Difference between revisions of "Selecting a Post Hoc test"
(Created page with "''Note: The editor is unsure of the source of this material. A citation would be greatly appreciated!'' ---- “Once you have determined that differences exist among th...") |
(No difference)
|
Revision as of 17:26, 28 August 2019
Note: The editor is unsure of the source of this material. A citation would be greatly appreciated!
“Once you have determined that differences exist among the means, post hoc range tests and pairwise multiple comparisons can determine which means differ. Range tests identify homogeneous subsets of means that are not different from each other. Pairwise multiple comparisons test the difference between each pair of means, and yield a matrix where asterisks indicate significantly different group means at an alpha level of 0.05” (SPSS, Inc.).
Post Hoc tests that assume equal variance
Multiple Comparison Tests AND Range Tests | Range Tests Only | Multiple Comparison Tests Only |
---|---|---|
Tukey’s HSD (honestly significant difference) test | Tukey’s b (AKA, Tukey’s WSD (Wholly Significant Difference)) | Bonferroni (don't use with 5 groups or greater) |
Hochberg’s GT2 | S-N-K (Student-Newman-Keuls) | Sidak |
Gabriel | Duncan | Dunnett (compares a control group to the other groups without comparing the other groups to each other) |
Scheffe (confidence intervals that are fairly wide) | R-E-G-W F (Ryan-Einot-Gabriel-Welsch F test) | LSD (least significant difference) |
R-E-G-W Q (Ryan-Einot-Gabriel-Welsch range test) | ||
Waller-Duncan |
Post Hoc tests that do not assume equal variances
Tamhane’s T2
Dunnett’s T3
Games-Howell
Dunnett’s C
About the more popular Post Hoc tests
Fisher's LSD (Least Significant Different)
This test is the most liberal of all Post Hoc tests and its critical t for significance is not affected by the number of groups. This test is appropriate when you have 3 means to compare. It is not appropriate for additional means.
Bonferroni (AKA, Dunn’s Bonferroni)
This test does not require the overall ANOVA to be significant. It is appropriate when the number of comparisons (c = number of comparisons = k(k-1))/2) exceeds the number of degrees of freedom (df) between groups (df = k-1). This test is very conservative and its power quickly declines as the c increases. A good rule of thumb is that the number of comparisons (c) be no larger than the degrees of freedom (df).
Newman-Keuls
If there is more than one true null hypothesis in a set of means, this test will overestimate they familywise error rate. It is appropriate to use this test when the number of comparisons exceeds the number of degrees of freedom (df) between groups (df = k-1) and one does not wish to be as conservative as the Bonferroni.
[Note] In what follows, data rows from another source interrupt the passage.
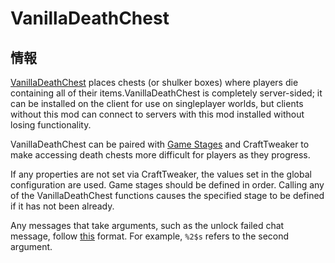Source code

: # VanillaDeathChest

## 情報

[VanillaDeathChest](https://www.curseforge.com/minecraft/mc-mods/vanilladeathchest) places chests (or shulker boxes) where players die containing all of their items.VanillaDeathChest is completely server-sided; it can be installed on the client for use on singleplayer worlds, but clients without this mod can connect to servers with this mod installed without losing functionality.

VanillaDeathChest can be paired with [Game Stages](https://www.curseforge.com/minecraft/mc-mods/game-stages) and CraftTweaker to make accessing death chests more difficult for players as they progress.

If any properties are not set via CraftTweaker, the values set in the global configuration are used. Game stages should be defined in order. Calling any of the VanillaDeathChest functions causes the specified stage to be defined if it has not been already.

Any messages that take arguments, such as the unlock failed chat message, follow [this](https://dzone.com/articles/java-string-format-examples) format. For example, `%2$s` refers to the second argument.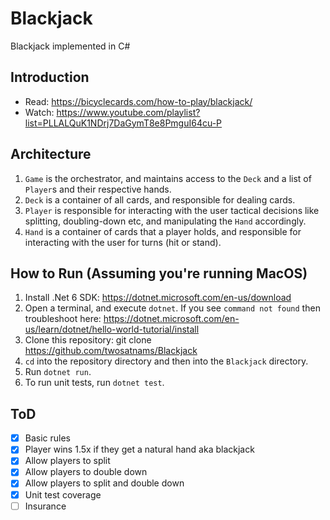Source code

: # Blackjack
Blackjack implemented in C#

## Introduction
- Read: https://bicyclecards.com/how-to-play/blackjack/
- Watch: https://www.youtube.com/playlist?list=PLLALQuK1NDrj7DaGymT8e8PmguI64cu-P

## Architecture
1. `Game` is the orchestrator, and maintains access to the `Deck` and a list of `Player`s and their respective hands.
2. `Deck` is a container of all cards, and responsible for dealing cards.
3. `Player` is responsible for interacting with the user tactical decisions like splitting, doubling-down etc, and manipulating the `Hand` accordingly.
4. `Hand` is a container of cards that a player holds, and responsible for interacting with the user for turns (hit or stand).

## How to Run (Assuming you're running MacOS)
1. Install .Net 6 SDK: https://dotnet.microsoft.com/en-us/download
2. Open a terminal, and execute `dotnet`. If you see `command not found` then troubleshoot here: https://dotnet.microsoft.com/en-us/learn/dotnet/hello-world-tutorial/install
3. Clone this repository: git clone https://github.com/twosatnams/Blackjack
4. `cd` into the repository directory and then into the `Blackjack` directory.
6. Run `dotnet run`.
7. To run unit tests, run `dotnet test`.

## ToD
- [x] Basic rules
- [x] Player wins 1.5x if they get a natural hand aka blackjack
- [x] Allow players to split
- [x] Allow players to double down
- [x] Allow players to split and double down
- [x] Unit test coverage
- [ ] Insurance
Tukey's HSD (Honestly Significant Difference)
This test is perhaps the most popular post hoc. It reduces Type I error at the expense of Power. It is appropriate to use this test when one desires all the possible comparisons between a large set of means (6 or more means).
Tukey's b (AKA, Tukey’s WSD (Wholly Significant Difference))
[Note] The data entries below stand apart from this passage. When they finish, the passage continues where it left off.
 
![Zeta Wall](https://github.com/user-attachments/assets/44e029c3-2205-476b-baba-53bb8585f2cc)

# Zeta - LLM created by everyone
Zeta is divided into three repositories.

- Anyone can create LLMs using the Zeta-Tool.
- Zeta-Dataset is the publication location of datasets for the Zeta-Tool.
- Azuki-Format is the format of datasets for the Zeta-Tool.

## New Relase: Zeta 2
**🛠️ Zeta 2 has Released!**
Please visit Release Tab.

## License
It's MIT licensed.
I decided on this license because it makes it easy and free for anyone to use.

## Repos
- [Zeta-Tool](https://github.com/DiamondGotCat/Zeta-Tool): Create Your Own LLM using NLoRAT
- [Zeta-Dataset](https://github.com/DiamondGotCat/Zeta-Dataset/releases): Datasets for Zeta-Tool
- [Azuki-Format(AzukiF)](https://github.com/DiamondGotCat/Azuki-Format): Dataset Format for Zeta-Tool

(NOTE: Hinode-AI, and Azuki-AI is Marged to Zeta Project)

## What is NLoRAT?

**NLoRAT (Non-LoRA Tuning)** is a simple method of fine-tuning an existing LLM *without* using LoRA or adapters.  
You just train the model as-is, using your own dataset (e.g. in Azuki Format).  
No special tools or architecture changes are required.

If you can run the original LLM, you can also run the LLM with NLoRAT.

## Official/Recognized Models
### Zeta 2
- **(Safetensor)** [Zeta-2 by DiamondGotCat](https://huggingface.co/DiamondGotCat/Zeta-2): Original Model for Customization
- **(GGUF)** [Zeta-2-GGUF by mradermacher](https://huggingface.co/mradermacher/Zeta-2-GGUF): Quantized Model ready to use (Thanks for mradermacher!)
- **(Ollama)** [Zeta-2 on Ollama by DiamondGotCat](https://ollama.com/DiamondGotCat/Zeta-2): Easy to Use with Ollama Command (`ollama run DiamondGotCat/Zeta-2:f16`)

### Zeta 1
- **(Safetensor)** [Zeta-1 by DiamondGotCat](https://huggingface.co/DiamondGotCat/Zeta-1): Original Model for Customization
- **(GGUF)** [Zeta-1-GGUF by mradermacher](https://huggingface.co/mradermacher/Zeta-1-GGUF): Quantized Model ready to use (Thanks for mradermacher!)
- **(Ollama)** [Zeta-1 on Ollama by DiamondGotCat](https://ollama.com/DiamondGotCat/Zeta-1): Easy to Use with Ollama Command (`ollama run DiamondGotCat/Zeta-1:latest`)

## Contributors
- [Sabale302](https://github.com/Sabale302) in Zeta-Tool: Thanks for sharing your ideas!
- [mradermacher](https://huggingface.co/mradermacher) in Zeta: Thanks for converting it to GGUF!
This test strikes a balance between the Newman-Keuls and Tukey's more conservative HSD regarding Type I error and Power. Tukey's b is appropriate to use when one is making more than k-1 comparisons, yet fewer than (k(k-1))/2 comparisons, and needs more control of Type I error than Newman-Kuels.
Scheffe
This test is the most conservative of all post hoc tests. Compared to Tukey's HSD, Scheffe has less Power when making pairwise (simple) comparisons, but more Power when making complex comparisons. It is appropriate to use Scheffe test only when making many post hoc complex comparisons (e.g. more than k-1).